### What to do:
For the word "images", state how many lines of the records include it, with no other text.

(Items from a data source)
☆ ☆ ☆

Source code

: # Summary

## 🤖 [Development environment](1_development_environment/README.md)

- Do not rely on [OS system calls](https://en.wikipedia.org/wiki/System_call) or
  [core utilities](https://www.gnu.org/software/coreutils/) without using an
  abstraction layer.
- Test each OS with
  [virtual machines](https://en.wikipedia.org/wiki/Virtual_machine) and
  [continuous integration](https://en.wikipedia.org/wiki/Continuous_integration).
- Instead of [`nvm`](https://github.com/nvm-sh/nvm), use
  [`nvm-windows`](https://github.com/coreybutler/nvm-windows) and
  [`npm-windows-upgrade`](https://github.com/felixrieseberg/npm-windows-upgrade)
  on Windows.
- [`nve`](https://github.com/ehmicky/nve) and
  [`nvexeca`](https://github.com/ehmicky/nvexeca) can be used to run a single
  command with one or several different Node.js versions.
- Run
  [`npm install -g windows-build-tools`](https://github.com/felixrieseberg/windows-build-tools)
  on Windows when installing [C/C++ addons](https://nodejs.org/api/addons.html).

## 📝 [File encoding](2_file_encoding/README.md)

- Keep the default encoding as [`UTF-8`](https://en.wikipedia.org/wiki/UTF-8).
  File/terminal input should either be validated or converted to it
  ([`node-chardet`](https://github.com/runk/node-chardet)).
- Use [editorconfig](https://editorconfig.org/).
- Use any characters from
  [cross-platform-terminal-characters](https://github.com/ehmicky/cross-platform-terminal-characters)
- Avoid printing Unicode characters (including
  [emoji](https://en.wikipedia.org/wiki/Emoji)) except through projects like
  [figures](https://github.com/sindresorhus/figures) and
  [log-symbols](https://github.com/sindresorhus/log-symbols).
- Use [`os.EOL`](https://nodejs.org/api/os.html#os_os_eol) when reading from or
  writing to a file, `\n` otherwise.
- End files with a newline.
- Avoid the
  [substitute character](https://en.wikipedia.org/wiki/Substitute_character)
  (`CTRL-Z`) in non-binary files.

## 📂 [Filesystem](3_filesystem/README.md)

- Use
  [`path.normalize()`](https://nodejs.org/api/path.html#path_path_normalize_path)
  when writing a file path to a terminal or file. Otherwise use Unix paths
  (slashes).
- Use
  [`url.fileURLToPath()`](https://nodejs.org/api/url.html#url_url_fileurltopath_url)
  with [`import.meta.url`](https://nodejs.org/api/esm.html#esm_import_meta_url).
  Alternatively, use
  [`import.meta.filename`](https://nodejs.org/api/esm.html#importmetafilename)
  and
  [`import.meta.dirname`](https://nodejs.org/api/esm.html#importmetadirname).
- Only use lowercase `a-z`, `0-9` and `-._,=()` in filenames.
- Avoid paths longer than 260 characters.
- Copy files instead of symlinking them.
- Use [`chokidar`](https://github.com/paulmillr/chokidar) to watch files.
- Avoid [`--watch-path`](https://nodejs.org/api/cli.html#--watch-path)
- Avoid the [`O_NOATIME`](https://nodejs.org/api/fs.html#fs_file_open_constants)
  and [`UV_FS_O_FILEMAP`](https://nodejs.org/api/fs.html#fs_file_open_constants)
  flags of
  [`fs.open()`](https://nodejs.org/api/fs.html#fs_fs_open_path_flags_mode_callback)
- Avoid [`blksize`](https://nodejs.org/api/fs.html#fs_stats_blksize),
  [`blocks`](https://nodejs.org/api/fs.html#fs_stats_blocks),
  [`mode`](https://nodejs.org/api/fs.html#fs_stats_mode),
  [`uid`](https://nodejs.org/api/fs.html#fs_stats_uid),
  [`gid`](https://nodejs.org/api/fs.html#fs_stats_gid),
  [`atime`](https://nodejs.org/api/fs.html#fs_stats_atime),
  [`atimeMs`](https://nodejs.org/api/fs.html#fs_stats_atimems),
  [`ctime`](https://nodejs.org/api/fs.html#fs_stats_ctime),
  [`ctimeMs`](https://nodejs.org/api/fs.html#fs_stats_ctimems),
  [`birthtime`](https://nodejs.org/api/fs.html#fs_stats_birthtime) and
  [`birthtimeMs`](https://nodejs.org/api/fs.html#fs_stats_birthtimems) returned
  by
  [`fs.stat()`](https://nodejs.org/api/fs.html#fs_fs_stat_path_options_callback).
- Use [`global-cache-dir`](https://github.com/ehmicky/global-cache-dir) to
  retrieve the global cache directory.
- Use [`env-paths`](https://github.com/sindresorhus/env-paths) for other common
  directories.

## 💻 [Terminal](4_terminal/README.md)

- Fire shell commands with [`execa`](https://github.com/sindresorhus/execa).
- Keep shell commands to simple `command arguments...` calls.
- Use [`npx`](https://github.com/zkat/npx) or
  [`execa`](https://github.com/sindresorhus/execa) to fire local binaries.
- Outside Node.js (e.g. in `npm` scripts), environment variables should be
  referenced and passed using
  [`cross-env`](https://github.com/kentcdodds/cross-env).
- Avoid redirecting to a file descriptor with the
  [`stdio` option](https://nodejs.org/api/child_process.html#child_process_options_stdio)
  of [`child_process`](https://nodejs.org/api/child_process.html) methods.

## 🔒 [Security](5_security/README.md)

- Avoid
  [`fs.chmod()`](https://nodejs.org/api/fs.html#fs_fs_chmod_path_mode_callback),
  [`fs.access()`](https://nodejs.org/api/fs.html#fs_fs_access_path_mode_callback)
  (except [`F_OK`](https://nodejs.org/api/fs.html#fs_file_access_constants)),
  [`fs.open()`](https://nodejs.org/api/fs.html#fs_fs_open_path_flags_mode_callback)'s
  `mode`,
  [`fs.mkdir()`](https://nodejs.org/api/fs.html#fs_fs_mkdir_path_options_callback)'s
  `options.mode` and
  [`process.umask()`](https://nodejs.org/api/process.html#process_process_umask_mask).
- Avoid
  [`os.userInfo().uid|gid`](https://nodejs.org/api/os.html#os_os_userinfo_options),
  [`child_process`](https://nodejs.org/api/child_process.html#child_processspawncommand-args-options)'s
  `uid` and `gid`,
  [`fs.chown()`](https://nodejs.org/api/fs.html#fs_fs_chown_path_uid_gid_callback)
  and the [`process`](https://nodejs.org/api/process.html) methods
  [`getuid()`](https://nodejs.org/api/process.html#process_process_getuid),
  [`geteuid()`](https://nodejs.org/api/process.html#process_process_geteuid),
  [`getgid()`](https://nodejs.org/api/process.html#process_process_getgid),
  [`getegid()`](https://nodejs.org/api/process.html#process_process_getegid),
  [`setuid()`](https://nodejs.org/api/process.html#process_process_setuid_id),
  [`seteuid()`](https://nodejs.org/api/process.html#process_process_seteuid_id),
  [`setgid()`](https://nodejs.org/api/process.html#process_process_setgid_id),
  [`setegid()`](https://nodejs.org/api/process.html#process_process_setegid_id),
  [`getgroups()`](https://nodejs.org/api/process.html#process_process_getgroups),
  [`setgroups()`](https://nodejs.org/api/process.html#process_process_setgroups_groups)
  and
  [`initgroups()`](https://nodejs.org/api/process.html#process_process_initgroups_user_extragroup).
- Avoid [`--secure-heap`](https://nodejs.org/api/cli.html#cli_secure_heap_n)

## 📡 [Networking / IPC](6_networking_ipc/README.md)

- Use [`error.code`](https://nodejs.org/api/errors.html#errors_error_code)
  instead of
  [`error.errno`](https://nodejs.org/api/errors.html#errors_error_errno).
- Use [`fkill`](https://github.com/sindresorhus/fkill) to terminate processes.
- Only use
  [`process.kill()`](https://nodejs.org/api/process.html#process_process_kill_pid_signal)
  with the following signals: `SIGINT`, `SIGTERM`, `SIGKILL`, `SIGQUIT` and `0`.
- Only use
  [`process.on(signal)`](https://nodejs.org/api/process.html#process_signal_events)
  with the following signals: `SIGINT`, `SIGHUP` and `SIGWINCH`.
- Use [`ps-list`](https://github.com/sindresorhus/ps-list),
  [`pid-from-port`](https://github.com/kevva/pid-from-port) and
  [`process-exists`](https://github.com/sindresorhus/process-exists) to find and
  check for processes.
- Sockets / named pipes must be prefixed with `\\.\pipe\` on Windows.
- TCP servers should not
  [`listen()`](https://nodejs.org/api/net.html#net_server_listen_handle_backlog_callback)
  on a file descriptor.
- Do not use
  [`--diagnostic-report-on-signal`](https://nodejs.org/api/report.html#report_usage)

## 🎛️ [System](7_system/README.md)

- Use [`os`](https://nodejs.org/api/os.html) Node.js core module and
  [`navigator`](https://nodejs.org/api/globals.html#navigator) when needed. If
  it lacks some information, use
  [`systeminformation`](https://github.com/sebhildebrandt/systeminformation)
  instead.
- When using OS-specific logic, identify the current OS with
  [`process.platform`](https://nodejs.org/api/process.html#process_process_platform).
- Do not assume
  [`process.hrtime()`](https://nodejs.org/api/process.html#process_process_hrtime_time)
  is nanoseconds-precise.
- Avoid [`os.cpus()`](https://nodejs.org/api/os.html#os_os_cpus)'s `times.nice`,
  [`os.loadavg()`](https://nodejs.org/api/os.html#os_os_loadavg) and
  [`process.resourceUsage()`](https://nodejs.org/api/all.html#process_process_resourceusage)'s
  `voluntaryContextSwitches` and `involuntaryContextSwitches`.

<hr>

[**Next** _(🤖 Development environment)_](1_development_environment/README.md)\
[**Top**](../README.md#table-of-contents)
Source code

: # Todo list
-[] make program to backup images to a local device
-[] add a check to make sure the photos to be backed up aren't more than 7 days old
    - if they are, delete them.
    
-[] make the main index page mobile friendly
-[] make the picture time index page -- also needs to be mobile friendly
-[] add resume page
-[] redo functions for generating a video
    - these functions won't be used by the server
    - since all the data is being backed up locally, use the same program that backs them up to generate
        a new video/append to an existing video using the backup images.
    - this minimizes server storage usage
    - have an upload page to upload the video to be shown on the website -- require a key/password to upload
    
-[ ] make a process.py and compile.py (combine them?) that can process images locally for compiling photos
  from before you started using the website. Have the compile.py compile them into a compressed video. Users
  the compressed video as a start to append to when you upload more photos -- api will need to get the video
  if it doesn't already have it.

☆ ☆ ☆

### Solved exercise:
3